The Senior Ball was coming up, when I was 16. Underclassmen could attend and I was looking forward to it. My boyfriend (who is now my husband) and I were planning on going to the dance for a short time and then "head out" to a friends house afterwards for a party. Our friends lived North of town about ten miles. If you haven't been to a high school party in FB, you may have missed out. A party usually consisted of lots of lifted trucks, a pallet or tire fire, beer in red Solo cups, and people of all ages. They would be at a persons house, or most often held at places called "Top of the World", "Sherwood", or "The Bark Dumps." At these parties, commonly you had the high schoolers, the just out of high schoolers, the few siblings of high schoolers that may have been in middle school, and don't forget the dogs that hitched a ride in the back of someones truck. These parties included locals with nicknames that referenced fruit, bodily functions, and others. It was a sight to be seen and you were bummed if you missed a Saturday party "Out Sherwood."

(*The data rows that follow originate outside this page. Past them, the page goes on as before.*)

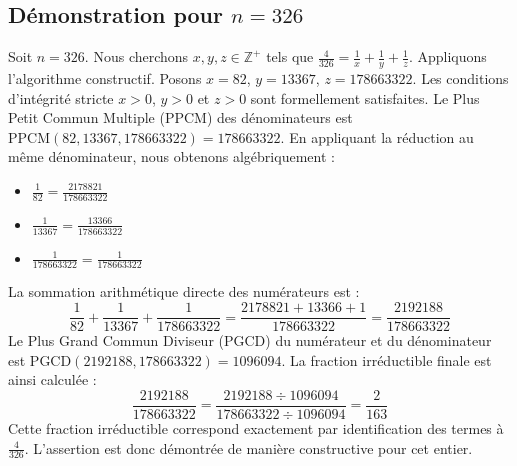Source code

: \documentclass[11pt,a4paper]{article}
\begin{document}
\subsection{Démonstration pour $n = 326$}
Soit $n = 326$. Nous cherchons $x, y, z \in \mathbb{Z}^{+}$ tels que $\frac{4}{326} = \frac{1}{x} + \frac{1}{y} + \frac{1}{z}$.
Appliquons l'algorithme constructif. Posons $x = 82$, $y = 13367$, $z = 178663322$.
Les conditions d'intégrité stricte $x > 0$, $y > 0$ et $z > 0$ sont formellement satisfaites.
Le Plus Petit Commun Multiple (PPCM) des dénominateurs est $\text{PPCM}(82, 13367, 178663322) = 178663322$.
En appliquant la réduction au même dénominateur, nous obtenons algébriquement :
\begin{itemize}
    \item $\frac{1}{82} = \frac{2178821}{178663322}$
    \item $\frac{1}{13367} = \frac{13366}{178663322}$
    \item $\frac{1}{178663322} = \frac{1}{178663322}$
\end{itemize}
La sommation arithmétique directe des numérateurs est :
$$ \frac{1}{82} + \frac{1}{13367} + \frac{1}{178663322} = \frac{2178821 + 13366 + 1}{178663322} = \frac{2192188}{178663322} $$
Le Plus Grand Commun Diviseur (PGCD) du numérateur et du dénominateur est $\text{PGCD}(2192188, 178663322) = 1096094$.
La fraction irréductible finale est ainsi calculée :
$$ \frac{2192188}{178663322} = \frac{2192188 \div 1096094}{178663322 \div 1096094} = \frac{2}{163} $$
Cette fraction irréductible correspond exactement par identification des termes à $\frac{4}{326}$. L'assertion est donc démontrée de manière constructive pour cet entier.
\end{document}
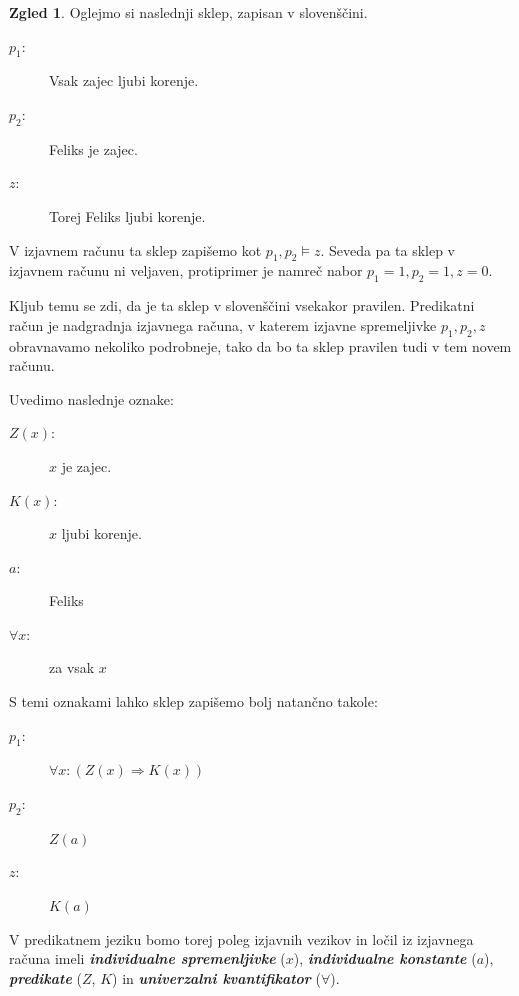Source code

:\documentclass[11pt]{book}
\def\definicija{\color{rdeca}\bf\em}
\theoremstyle{definition}
\theoremstyle{zgled}
\newtheorem*{zgled}{Zgled}
\theoremstyle{odprtproblem}
\theoremstyle{domacanaloga}
\theoremstyle{izrek}
\begin{document}
\begin{zgled}
Oglejmo si naslednji sklep, zapisan v slovenščini.

\begin{description}
    \item[$p_1$:] Vsak zajec ljubi korenje.
    \item[$p_2$:] Feliks je zajec.
    \item[$z$:] Torej Feliks ljubi korenje.
\end{description}

V izjavnem računu ta sklep zapišemo kot $p_1, p_2 \models z$. Seveda pa ta sklep v izjavnem računu ni veljaven, protiprimer je namreč nabor $p_1 = 1, p_2 = 1, z = 0$. 

Kljub temu se zdi, da je ta sklep v slovenščini vsekakor pravilen. Predikatni račun je nadgradnja izjavnega računa, v katerem izjavne spremeljivke $p_1, p_2, z$ obravnavamo nekoliko podrobneje, tako da bo ta sklep pravilen tudi v tem novem računu.

Uvedimo naslednje oznake:

\begin{description}
    \item[$Z(x)$:] $x$ je zajec.
    \item[$K(x)$:] $x$ ljubi korenje.
    \item[$a$:] Feliks
    \item[$\forall x$:] za vsak $x$
\end{description}

S temi oznakami lahko sklep zapišemo bolj natančno takole:

\begin{description}
    \item[$p_1$:] $\forall x \colon (Z(x) \Rightarrow K(x))$
    \item[$p_2$:] $Z(a)$
    \item[$z$:] $K(a)$
\end{description}

V predikatnem jeziku bomo torej poleg izjavnih vezikov in ločil iz izjavnega računa imeli {\definicija individualne spremenljivke} ($x$), {\definicija individualne konstante} ($a$), {\definicija predikate} ($Z$, $K$) in {\definicija univerzalni kvantifikator} ($\forall$).
\end{zgled}
\end{document}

Back to my story, and the party...So I asked my parents if I could stay the night at our friends house. I purposefully left out the part about my boyfriend going to stay out there too. Somehow, some way, my Mom knew better and allowed me to go "out" to the friends house but definitely not stay the night. My guess is that she had heard somewhere that there were going to be more than just girls staying out there. I will never know, but most likely it was one of her "sources". I did go out there after the dance, and we hung out, the guys drove their trucks through a mud bog and there was a tire fire, good times! Looking back, the enviromentalists would have keeled over if they knew how much smog the high school kids were causing with their weekend parties!

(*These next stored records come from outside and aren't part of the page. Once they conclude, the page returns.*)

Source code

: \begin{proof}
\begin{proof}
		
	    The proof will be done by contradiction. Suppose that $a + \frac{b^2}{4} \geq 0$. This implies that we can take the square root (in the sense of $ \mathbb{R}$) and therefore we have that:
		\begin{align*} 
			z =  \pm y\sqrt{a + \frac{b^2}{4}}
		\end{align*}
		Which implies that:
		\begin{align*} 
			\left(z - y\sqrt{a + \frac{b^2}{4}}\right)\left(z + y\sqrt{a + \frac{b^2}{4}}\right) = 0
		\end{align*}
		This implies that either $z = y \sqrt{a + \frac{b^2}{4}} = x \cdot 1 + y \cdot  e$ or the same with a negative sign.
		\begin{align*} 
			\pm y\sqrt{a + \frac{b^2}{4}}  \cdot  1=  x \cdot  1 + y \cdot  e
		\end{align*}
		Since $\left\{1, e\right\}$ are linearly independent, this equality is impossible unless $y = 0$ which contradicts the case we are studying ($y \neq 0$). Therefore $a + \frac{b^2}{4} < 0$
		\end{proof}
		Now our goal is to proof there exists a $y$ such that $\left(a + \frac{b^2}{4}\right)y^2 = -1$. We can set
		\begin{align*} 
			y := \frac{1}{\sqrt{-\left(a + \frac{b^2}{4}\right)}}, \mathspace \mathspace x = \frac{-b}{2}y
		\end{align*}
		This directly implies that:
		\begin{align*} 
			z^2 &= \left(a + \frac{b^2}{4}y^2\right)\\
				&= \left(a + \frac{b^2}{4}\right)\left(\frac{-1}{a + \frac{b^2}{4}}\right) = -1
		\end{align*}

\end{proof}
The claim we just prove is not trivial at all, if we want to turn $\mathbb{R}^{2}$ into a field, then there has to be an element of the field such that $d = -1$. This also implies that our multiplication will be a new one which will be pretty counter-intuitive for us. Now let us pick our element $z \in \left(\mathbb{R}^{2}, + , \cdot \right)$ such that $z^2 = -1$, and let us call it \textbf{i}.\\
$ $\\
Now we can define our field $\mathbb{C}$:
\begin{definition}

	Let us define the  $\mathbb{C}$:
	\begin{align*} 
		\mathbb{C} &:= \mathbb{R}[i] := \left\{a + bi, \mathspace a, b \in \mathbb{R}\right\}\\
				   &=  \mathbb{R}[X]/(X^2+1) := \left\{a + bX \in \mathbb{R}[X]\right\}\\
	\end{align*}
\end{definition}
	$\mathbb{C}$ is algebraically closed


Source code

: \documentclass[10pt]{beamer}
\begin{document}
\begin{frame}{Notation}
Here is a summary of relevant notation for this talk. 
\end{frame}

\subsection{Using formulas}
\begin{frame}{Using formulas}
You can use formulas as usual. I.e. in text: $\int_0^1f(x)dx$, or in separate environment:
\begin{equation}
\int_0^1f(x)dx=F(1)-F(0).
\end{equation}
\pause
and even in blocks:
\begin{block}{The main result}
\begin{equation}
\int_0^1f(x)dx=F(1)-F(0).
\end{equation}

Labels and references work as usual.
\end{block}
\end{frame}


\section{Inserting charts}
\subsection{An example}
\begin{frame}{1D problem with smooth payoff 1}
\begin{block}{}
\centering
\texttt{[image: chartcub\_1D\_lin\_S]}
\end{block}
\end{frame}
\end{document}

I didn't get my drivers license until I was 18. My take on it was that I didn't have a car anyway and between my boyfriend and best friend I always had a ride so why bother? Well to set the scene, my boyfriend always drove lifted trucks, that usually had a stereo you could hear from three blocks away at least. One of my friends had ridden somewhere with us at one point, and said she felt like she was getting a "back massage" from the booming speakers behind the seat. At this particular time, he was driving a bright yellow lifted 1978 Ford. He had taught me how to drive it, and I had convinced him that I could take it to school after lunch and bring it back afterwards. A few of my friends and I were loaded up in his truck, deemed "the yellow banana", and headed back to the high school. As we were driving onto one of the side streets..who do we see!? My parents! Man, I was busted. You couldn't miss his bright yellow truck for anything. I just waved and continued driving to the high school as quickly as possible. When I got home, I slinked in with my head down and waited for the reeming of a lifetime. My Dad said, "What's your problem??" I told him I knew that they had seen me at lunch. His response was, "I don't care, just get your license!!" Now tell me, if you lived in a big city, what would the chances be that you would see your unlicensed teenage daughter driving anywhere?

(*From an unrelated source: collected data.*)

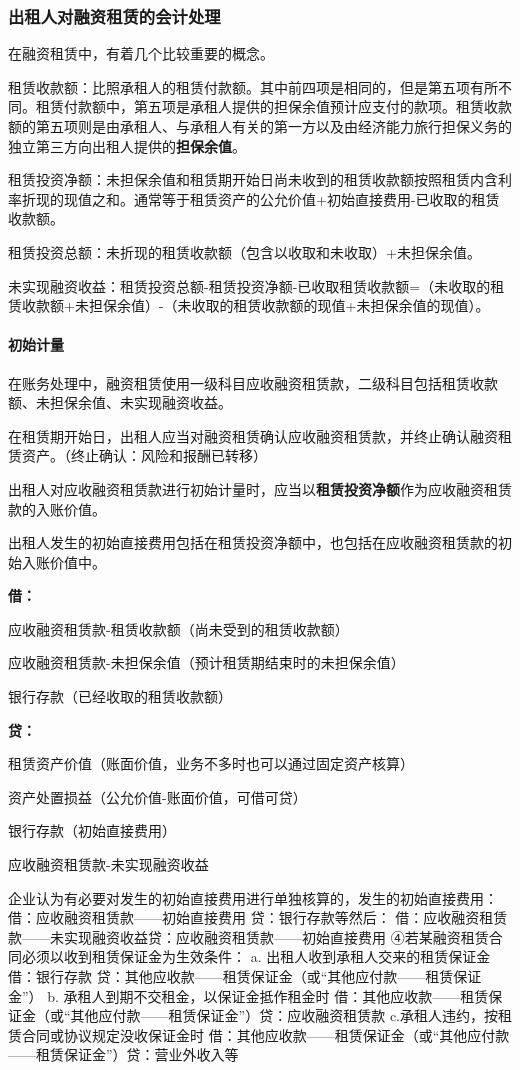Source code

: \documentclass[UTF8,12pt]{ctexart}
\newenvironment{Dr}{%
	\begin{list}{}%
		{
			\setlength{\leftmargin}{2em}
			\setlength{\labelwidth}{2em}
			\setlength{\labelsep}{0pt}
			\setlength{\itemindent}{0pt}
			\setlength{\listparindent}{0pt}
			\setlength{\parsep}{0pt}
			\setlength{\topsep}{0pt}
		}
		\item[\textbf{借：}]
	}{%
	\end{list}
}
\newenvironment{Cr}{%
	\begin{list}{}%
		{
			\setlength{\leftmargin}{2em}
			\setlength{\labelwidth}{2em}
			\setlength{\labelsep}{0pt}
			\setlength{\itemindent}{0pt}
			\setlength{\listparindent}{0pt}
			\setlength{\parsep}{0pt}
			\setlength{\topsep}{0pt}
		}
		\item[\textbf{贷：}]
	}{%
	\end{list}
}
\numberwithin{equation}{section} %
\numberwithin{figure}{section}
\numberwithin{table}{section}
\begin{document}
	\subsubsection{出租人对融资租赁的会计处理}
	在融资租赁中，有着几个比较重要的概念。
	
	租赁收款额：比照承租人的租赁付款额。其中前四项是相同的，但是第五项有所不同。租赁付款额中，第五项是承租人提供的担保余值预计应支付的款项。租赁收款额的第五项则是由承租人、与承租人有关的第一方以及由经济能力旅行担保义务的独立第三方向出租人提供的\textbf{担保余值}。
	
	租赁投资净额：未担保余值和租赁期开始日尚未收到的租赁收款额按照租赁内含利率折现的现值之和。通常等于租赁资产的公允价值+初始直接费用-已收取的租赁收款额。
	
	租赁投资总额：未折现的租赁收款额（包含以收取和未收取）+未担保余值。
	
	未实现融资收益：租赁投资总额-租赁投资净额-已收取租赁收款额=（未收取的租赁收款额+未担保余值）-（未收取的租赁收款额的现值+未担保余值的现值）。
	
	\paragraph{初始计量}在账务处理中，融资租赁使用一级科目应收融资租赁款，二级科目包括租赁收款额、未担保余值、未实现融资收益。
	
	在租赁期开始日，出租人应当对融资租赁确认应收融资租赁款，并终止确认融资租赁资产。（终止确认：风险和报酬已转移）
	
	出租人对应收融资租赁款进行初始计量时，应当以\textbf{租赁投资净额}作为应收融资租赁款的入账价值。
	
	出租人发生的初始直接费用包括在租赁投资净额中，也包括在应收融资租赁款的初始入账价值中。
	\begin{Dr}
		应收融资租赁款-租赁收款额（尚未受到的租赁收款额）
		
		应收融资租赁款-未担保余值（预计租赁期结束时的未担保余值）
		
		银行存款（已经收取的租赁收款额）
	\end{Dr}
	\begin{Cr}
		租赁资产价值（账面价值，业务不多时也可以通过固定资产核算）
		
		资产处置损益（公允价值-账面价值，可借可贷）
		
		银行存款（初始直接费用）
		
		应收融资租赁款-未实现融资收益
	\end{Cr}

	企业认为有必要对发生的初始直接费用进行单独核算的，发生的初始直接费用： 借：应收融资租赁款——初始直接费用
	贷：银行存款等然后：
	借：应收融资租赁款——未实现融资收益贷：应收融资租赁款——初始直接费用
	④若某融资租赁合同必须以收到租赁保证金为生效条件：
	a.	出租人收到承租人交来的租赁保证金借：银行存款
	贷：其他应收款——租赁保证金（或“其他应付款——租赁保证金”）
	b.	承租人到期不交租金，以保证金抵作租金时
	借：其他应收款——租赁保证金（或“其他应付款——租赁保证金”）贷：应收融资租赁款
	c.承租人违约，按租赁合同或协议规定没收保证金时
	借：其他应收款——租赁保证金（或“其他应付款——租赁保证金”）贷：营业外收入等
	
\end{document}
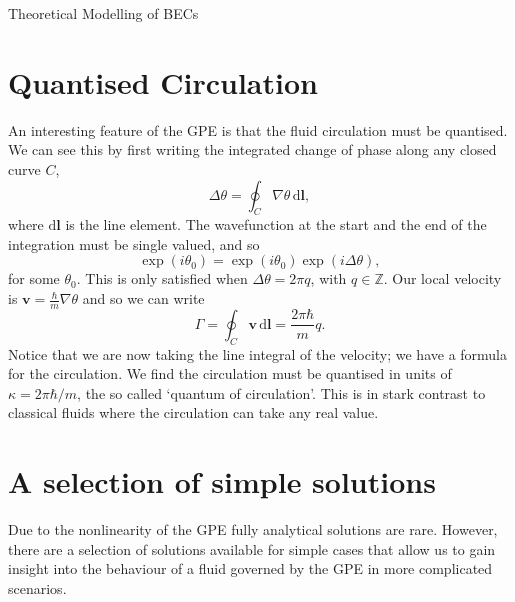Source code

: \begin{chapter}{\label{cha:theoretical_model}Theoretical Modelling of BECs}
\section{\label{section:quantisedcirculation} Quantised Circulation}
An interesting feature of the GPE is that the fluid circulation must be quantised. We can see this by first writing the integrated change of phase along any closed curve $C$,
\begin{equation}
	\Delta\theta = \oint_C \! \nabla \theta  \, \mathrm{d}\mathbf{l},
\end{equation}
where $\mathrm{d}\mathbf{l}$ is the line element. The wavefunction at the start and the end of the integration must be single valued, and so
\begin{equation}
	\exp (i\theta_0) = \exp (i\theta_0)\exp (i\Delta\theta),
\end{equation}
for some $\theta_0$. This is only satisfied when $\Delta\theta = 2\pi q$, with $q\in\mathbb{Z}$. Our local velocity is $\mathbf{v} = \frac{\hbar}{m}\nabla\theta$ and so we can write
\begin{equation}
	\Gamma = \oint_C \! \mathbf{v} \, \mathrm{d}\mathbf{l} = \frac{2 \pi \hbar}{m}q.
\end{equation}
Notice that we are now taking the line integral of the velocity; we have a formula for the circulation. We find the circulation must be quantised in units of $\kappa = 2 \pi \hbar/m$, the so called `quantum of circulation'. This is in stark contrast to classical fluids where the circulation can take any real value.

\section{\label{section:solutions} A selection of simple solutions}
	Due to the nonlinearity of the GPE fully analytical solutions are rare. However, there are a selection of solutions available for simple cases that allow us to gain insight into the behaviour of a fluid governed by the GPE in more complicated scenarios.

\end{chapter}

As an adult I recognize the numerous benefits of raising our children in a small town. Besides knowing what your children are doing "most of the time" by networking with other locals, you also make close friends that you have for life, you learn the values of creativity, and using your imagination when growing up and playing outside. You appreciate the simple things. If I said I didn't love visiting the city I'd be lying. I love the hustle and bustle, the many restaurants, music, and shopping. But when it comes down to it, I would prefer that we raise our son and daughter in a similar environment that we grew up in. If they experience a few tire fires in the woods, and drink out of a few red Solo cups we will have to learn how to take each situation as they come. But I wouldn't trade the advantages over the disadvantages for anything.